#### [YOUR OBJECTIVE]
Please give back word for word the lines of the material below between the line containing "# Trabajo práctico 1" and the line containing "función de activación", inclusive.
========================
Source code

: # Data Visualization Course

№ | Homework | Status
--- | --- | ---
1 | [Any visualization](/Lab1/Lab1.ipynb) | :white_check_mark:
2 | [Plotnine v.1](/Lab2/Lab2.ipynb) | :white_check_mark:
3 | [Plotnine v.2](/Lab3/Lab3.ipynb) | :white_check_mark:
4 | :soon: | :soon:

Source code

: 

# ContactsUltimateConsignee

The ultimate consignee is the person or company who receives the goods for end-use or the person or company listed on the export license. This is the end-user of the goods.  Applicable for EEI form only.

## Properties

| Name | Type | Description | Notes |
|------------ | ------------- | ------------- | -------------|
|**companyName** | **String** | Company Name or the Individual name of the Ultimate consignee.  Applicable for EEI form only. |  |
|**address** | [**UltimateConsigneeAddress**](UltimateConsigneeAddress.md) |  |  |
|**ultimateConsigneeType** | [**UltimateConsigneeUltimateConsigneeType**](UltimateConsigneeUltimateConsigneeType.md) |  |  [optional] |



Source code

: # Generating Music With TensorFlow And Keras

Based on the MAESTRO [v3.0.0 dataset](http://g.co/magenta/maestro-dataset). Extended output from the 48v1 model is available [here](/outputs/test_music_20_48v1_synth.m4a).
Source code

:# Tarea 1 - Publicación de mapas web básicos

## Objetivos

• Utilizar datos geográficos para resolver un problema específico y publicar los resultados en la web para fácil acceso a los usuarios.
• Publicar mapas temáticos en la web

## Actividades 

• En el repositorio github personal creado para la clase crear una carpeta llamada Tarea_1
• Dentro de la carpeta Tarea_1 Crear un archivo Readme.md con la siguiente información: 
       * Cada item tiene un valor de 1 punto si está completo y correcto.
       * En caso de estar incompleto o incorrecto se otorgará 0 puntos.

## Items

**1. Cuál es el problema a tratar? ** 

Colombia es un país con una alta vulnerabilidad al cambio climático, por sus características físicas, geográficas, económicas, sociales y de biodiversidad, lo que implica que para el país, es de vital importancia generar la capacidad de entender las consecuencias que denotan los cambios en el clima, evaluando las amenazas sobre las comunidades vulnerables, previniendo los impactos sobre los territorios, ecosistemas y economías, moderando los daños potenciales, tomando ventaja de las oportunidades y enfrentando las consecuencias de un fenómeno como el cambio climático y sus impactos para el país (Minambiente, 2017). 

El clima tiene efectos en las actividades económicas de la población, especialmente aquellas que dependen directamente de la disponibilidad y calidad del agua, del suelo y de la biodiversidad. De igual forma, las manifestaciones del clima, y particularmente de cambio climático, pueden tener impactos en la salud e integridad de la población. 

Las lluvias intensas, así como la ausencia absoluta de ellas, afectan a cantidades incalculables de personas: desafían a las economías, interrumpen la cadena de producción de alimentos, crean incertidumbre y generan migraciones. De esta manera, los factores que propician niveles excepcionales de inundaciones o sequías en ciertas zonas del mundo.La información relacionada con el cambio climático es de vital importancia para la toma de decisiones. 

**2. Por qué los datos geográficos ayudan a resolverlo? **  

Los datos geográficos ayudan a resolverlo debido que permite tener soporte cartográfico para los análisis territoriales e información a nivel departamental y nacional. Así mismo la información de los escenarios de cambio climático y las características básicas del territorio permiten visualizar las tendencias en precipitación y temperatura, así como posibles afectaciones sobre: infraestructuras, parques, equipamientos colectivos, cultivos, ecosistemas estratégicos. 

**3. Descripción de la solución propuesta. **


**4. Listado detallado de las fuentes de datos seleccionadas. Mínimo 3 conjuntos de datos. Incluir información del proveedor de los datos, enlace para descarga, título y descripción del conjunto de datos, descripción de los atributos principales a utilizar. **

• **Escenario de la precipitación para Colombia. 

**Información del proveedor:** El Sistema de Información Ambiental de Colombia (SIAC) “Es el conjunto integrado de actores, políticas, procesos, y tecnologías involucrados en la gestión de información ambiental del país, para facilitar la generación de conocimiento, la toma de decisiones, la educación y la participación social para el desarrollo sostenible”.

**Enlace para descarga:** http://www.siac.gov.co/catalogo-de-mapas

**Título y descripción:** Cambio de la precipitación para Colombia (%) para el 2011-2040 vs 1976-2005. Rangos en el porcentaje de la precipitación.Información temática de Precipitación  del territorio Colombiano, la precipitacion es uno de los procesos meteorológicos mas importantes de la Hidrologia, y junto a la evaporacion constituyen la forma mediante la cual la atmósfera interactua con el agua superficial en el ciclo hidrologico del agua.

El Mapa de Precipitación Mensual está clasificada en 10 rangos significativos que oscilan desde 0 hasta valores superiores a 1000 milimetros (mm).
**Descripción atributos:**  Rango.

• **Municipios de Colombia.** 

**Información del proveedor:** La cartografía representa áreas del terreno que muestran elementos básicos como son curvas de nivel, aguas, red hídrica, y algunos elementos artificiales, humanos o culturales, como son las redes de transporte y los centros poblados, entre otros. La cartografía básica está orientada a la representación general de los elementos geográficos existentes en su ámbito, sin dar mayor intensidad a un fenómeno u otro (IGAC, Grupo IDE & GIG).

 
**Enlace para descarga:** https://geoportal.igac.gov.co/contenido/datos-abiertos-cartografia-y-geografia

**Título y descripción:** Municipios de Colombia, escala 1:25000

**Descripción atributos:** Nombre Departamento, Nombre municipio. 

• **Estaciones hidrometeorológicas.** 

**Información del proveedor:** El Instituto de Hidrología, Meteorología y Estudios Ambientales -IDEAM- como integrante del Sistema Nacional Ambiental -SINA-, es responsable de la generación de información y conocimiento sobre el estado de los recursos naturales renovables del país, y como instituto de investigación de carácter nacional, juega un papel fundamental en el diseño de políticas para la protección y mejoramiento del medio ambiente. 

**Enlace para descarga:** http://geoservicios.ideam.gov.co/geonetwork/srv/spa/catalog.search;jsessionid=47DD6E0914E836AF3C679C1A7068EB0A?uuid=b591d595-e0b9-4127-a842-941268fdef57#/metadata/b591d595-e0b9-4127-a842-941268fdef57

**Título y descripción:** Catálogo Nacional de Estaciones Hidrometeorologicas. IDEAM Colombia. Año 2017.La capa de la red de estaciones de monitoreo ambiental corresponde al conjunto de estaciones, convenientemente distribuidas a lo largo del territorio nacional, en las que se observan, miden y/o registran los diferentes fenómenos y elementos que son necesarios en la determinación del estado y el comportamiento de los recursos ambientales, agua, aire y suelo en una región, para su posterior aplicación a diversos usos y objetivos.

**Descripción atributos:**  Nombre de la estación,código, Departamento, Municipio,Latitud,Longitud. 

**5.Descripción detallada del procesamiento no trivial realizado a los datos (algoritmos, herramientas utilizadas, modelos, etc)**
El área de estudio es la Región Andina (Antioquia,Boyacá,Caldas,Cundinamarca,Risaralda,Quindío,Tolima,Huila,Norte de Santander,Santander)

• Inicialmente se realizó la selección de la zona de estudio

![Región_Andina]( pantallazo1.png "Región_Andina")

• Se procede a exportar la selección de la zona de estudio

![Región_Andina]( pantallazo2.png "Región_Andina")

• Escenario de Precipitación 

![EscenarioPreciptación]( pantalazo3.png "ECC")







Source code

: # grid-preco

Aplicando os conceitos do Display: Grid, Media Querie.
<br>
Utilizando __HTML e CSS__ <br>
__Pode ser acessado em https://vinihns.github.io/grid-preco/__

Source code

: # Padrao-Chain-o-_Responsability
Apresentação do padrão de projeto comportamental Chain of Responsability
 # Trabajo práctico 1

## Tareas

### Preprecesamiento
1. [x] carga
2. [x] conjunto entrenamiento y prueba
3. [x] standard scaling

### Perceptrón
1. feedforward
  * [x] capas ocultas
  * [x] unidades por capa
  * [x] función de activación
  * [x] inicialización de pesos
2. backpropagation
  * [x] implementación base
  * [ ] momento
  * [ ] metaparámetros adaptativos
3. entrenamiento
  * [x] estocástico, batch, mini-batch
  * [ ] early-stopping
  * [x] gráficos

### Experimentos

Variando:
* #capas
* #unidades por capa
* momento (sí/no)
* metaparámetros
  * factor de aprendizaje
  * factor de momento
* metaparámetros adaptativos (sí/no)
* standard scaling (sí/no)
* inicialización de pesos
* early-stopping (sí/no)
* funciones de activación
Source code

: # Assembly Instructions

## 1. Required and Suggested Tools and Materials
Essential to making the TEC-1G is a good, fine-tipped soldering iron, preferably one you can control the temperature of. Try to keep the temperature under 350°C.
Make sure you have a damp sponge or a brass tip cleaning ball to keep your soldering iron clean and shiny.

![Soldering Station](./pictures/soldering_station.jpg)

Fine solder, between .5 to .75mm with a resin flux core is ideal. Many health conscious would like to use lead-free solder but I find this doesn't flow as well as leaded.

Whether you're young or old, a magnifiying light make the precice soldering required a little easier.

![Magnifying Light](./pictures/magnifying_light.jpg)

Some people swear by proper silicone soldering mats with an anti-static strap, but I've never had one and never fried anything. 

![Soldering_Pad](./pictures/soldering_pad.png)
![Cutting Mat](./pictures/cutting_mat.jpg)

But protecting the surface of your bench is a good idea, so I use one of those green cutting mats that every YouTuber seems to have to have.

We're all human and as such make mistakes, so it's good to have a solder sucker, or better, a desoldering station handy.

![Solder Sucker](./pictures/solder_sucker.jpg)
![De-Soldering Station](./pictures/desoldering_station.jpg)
========================
#### [ANSWER BELOW]
 # Trabajo práctico 1

## Tareas

### Preprecesamiento
1. [x] carga
2. [x] conjunto entrenamiento y prueba
3. [x] standard scaling

### Perceptrón
1. feedforward
  * [x] capas ocultas
  * [x] unidades por capa
  * [x] función de activación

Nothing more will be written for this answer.